> _Exercise goal_
Each entry below is to be duplicated precisely.

> _Information shown_
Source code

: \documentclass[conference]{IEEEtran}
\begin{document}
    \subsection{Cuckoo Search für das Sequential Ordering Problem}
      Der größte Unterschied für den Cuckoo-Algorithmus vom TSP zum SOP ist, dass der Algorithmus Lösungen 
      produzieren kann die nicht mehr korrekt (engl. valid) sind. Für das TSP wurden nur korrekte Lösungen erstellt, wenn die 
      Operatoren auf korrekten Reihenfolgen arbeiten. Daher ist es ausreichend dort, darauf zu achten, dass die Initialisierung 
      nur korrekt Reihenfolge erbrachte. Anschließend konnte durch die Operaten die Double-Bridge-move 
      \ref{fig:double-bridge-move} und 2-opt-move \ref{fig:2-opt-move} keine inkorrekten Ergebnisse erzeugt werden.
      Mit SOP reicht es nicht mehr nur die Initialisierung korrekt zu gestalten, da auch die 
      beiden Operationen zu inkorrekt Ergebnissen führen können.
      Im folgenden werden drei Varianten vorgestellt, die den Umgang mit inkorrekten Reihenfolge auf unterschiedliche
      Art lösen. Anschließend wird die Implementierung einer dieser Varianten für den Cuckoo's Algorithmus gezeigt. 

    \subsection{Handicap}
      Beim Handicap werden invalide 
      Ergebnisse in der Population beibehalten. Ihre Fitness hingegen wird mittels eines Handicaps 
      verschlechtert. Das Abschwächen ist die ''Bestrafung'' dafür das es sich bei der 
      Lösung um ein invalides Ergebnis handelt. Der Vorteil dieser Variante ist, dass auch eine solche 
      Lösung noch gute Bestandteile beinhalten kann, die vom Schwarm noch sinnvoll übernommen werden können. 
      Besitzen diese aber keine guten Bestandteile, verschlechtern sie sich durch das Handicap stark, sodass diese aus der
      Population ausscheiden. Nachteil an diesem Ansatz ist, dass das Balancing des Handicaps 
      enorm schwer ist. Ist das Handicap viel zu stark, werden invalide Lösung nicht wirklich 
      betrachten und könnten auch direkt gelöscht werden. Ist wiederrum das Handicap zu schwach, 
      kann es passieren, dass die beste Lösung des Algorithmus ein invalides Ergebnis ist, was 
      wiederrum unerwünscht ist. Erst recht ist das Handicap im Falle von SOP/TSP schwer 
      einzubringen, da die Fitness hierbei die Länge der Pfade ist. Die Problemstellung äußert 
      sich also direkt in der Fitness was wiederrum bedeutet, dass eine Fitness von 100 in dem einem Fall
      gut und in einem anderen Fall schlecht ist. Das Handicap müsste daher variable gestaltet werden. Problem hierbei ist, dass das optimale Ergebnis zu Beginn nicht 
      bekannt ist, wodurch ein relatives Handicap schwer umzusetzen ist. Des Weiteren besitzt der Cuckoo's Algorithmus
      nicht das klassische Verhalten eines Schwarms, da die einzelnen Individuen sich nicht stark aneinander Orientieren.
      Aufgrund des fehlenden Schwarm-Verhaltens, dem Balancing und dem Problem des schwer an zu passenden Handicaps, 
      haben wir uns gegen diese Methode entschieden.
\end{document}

> _Answer section_
Source code

: \documentclass[conference]{IEEEtran}
\begin{document}
    \subsection{Cuckoo Search für das Sequential Ordering Problem}
      Der größte Unterschied für den Cuckoo-Algorithmus vom TSP zum SOP ist, dass der Algorithmus Lösungen 
      produzieren kann die nicht mehr korrekt (engl. valid) sind. Für das TSP wurden nur korrekte Lösungen erstellt, wenn die 
      Operatoren auf korrekten Reihenfolgen arbeiten. Daher ist es ausreichend dort, darauf zu achten, dass die Initialisierung 
      nur korrekt Reihenfolge erbrachte. Anschließend konnte durch die Operaten die Double-Bridge-move 
      \ref{fig:double-bridge-move} und 2-opt-move \ref{fig:2-opt-move} keine inkorrekten Ergebnisse erzeugt werden.
      Mit SOP reicht es nicht mehr nur die Initialisierung korrekt zu gestalten, da auch die 
      beiden Operationen zu inkorrekt Ergebnissen führen können.
      Im folgenden werden drei Varianten vorgestellt, die den Umgang mit inkorrekten Reihenfolge auf unterschiedliche
      Art lösen. Anschließend wird die Implementierung einer dieser Varianten für den Cuckoo's Algorithmus gezeigt. 

    \subsection{Handicap}
      Beim Handicap werden invalide 
      Ergebnisse in der Population beibehalten. Ihre Fitness hingegen wird mittels eines Handicaps 
      verschlechtert. Das Abschwächen ist die ''Bestrafung'' dafür das es sich bei der 
      Lösung um ein invalides Ergebnis handelt. Der Vorteil dieser Variante ist, dass auch eine solche 
      Lösung noch gute Bestandteile beinhalten kann, die vom Schwarm noch sinnvoll übernommen werden können. 
      Besitzen diese aber keine guten Bestandteile, verschlechtern sie sich durch das Handicap stark, sodass diese aus der
      Population ausscheiden. Nachteil an diesem Ansatz ist, dass das Balancing des Handicaps 
      enorm schwer ist. Ist das Handicap viel zu stark, werden invalide Lösung nicht wirklich 
      betrachten und könnten auch direkt gelöscht werden. Ist wiederrum das Handicap zu schwach, 
      kann es passieren, dass die beste Lösung des Algorithmus ein invalides Ergebnis ist, was 
      wiederrum unerwünscht ist. Erst recht ist das Handicap im Falle von SOP/TSP schwer 
      einzubringen, da die Fitness hierbei die Länge der Pfade ist. Die Problemstellung äußert 
      sich also direkt in der Fitness was wiederrum bedeutet, dass eine Fitness von 100 in dem einem Fall
      gut und in einem anderen Fall schlecht ist. Das Handicap müsste daher variable gestaltet werden. Problem hierbei ist, dass das optimale Ergebnis zu Beginn nicht 
      bekannt ist, wodurch ein relatives Handicap schwer umzusetzen ist. Des Weiteren besitzt der Cuckoo's Algorithmus
      nicht das klassische Verhalten eines Schwarms, da die einzelnen Individuen sich nicht stark aneinander Orientieren.
      Aufgrund des fehlenden Schwarm-Verhaltens, dem Balancing und dem Problem des schwer an zu passenden Handicaps, 
      haben wir uns gegen diese Methode entschieden.
\end{document}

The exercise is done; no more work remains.